R: Alternative estimates of test reliabiity

splitHalf {psych}

R Documentation

Alternative estimates of test reliabiity

Description

Eight alternative estimates of test reliability include the six discussed by Guttman (1945), four discussed by ten Berge and Zergers (1978) (\mu_0 \dots \mu_3) as well as \beta (the worst split half, Revelle, 1979), the glb (greatest lowest bound) discussed by Bentler and Woodward (1980), and \omega_h and \omega_t (McDonald, 1999; Zinbarg et al., 2005). Greatest and lowest split-half values are found by brute force or sampling.

Usage

splitHalf(r,raw=FALSE,brute=FALSE,n.sample=15000,covar=FALSE,check.keys=TRUE,
           key=NULL,ci=.05,use="pairwise")
guttman(r,key=NULL) 
tenberge(r)
glb(r,key=NULL)
glb.fa(r,key=NULL)

Arguments

`r`	A correlation or covariance matrix or raw data matrix.
`raw`	return a vector of split half reliabilities
`brute`	Use brute force to try all combinations of n take n/2. Be careful. For e.g., n=24, this is 1,352,078 possible splits!
`n.sample`	If brute is false, how many samples of split halves should be tried? (16 items takes 12,780)
`covar`	Should the covariances or correlations be used for reliability calculations
`check.keys`	If TRUE, any item with a negative loading on the first factor will be flipped in sign
`key`	a vector of -1, 0, 1 to select or reverse key items. See `scoreItems` for an example of keying. If the key vector is less than the number of variables, then item numbers to be reverse can be specified.
`use`	Should we find the correlations using "pairwise" or "complete" (see ?cor)
`ci`	The alpha level to use for the confidence intervals of the split half estimates

Details

Surprisingly, more than a century after Spearman (1904) introduced the concept of reliability to psychologists, there are still multiple approaches for measuring it. Although very popular, Cronbach's \alpha (1951) underestimates the reliability of a test and over estimates the first factor saturation. Using splitHalf for tests with 16 or fewer items, all possible splits may be found fairly easily. For tests with 17 or more items, n.sample splits are randomly found. Thus, for 16 or fewer items, the upper and lower bounds are precise. For 17 or more items, they are close but will probably slightly underestimate the highest and overestimate the lowest reliabilities.
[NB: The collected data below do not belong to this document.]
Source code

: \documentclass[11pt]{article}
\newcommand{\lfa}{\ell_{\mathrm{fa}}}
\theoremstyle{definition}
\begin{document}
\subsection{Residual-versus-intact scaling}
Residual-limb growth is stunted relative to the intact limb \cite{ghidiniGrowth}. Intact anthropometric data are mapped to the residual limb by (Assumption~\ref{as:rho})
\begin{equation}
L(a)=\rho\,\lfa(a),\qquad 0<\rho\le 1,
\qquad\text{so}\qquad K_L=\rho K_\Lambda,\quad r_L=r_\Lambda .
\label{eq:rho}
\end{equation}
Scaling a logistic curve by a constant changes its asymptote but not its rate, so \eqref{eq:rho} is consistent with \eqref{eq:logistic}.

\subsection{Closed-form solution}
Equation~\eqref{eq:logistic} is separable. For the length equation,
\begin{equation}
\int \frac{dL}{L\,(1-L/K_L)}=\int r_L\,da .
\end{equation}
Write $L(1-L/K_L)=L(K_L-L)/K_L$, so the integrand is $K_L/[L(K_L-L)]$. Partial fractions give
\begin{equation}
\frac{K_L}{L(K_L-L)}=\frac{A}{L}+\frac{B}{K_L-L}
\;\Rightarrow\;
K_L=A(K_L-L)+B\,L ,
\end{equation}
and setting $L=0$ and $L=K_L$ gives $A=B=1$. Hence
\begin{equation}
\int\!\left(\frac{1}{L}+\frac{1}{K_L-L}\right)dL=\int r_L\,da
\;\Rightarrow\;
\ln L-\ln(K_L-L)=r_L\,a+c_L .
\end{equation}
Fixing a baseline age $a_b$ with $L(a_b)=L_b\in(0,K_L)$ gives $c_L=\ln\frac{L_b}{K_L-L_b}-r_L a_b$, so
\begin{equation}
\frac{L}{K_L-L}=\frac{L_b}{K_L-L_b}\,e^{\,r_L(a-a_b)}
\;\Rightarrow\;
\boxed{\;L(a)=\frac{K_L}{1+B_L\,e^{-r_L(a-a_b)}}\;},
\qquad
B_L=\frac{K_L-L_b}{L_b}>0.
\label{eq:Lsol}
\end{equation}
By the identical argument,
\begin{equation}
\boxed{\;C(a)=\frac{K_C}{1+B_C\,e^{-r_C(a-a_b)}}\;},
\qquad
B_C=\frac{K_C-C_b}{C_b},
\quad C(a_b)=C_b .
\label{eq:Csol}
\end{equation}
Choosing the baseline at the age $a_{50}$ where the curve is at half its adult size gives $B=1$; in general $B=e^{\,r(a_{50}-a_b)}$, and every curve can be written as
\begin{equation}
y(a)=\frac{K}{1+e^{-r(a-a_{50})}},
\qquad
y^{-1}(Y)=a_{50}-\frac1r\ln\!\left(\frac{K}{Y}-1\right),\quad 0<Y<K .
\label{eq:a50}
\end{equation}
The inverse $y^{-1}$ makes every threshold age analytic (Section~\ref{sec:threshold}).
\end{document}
The guttman function includes the six estimates discussed by Guttman (1945), four of ten Berge and Zergers (1978), as well as Revelle's \beta (1979) using splitHalf. The companion function, omega calculates omega hierarchical (\omega_h) and omega total (\omega_t).

Guttman's first estimate \lambda_1 assumes that all the variance of an item is error:

\lambda_1 = 1 - \frac{tr(\vec{V_x})}{V_x} = \frac{V_x - tr(\vec{V}_x)}{V_x}

This is a clear underestimate.

The second bound, \lambda_2, replaces the diagonal with a function of the square root of the sums of squares of the off diagonal elements. Let C_2 = \vec{1}( \vec{V}-diag(\vec{V})^2 \vec{1}' , then

\lambda_2 = \lambda_1 + \frac{\sqrt{\frac{n}{n-1}C_2}}{V_x} = \frac{V_x - tr(\vec{V}_x) + \sqrt{\frac{n}{n-1}C_2} }{V_x}

Effectively, this is replacing the diagonal with n * the square root of the average squared off diagonal element.

Guttman's 3rd lower bound, \lambda_3, also modifies \lambda_1 and estimates the true variance of each item as the average covariance between items and is, of course, the same as Cronbach's \alpha.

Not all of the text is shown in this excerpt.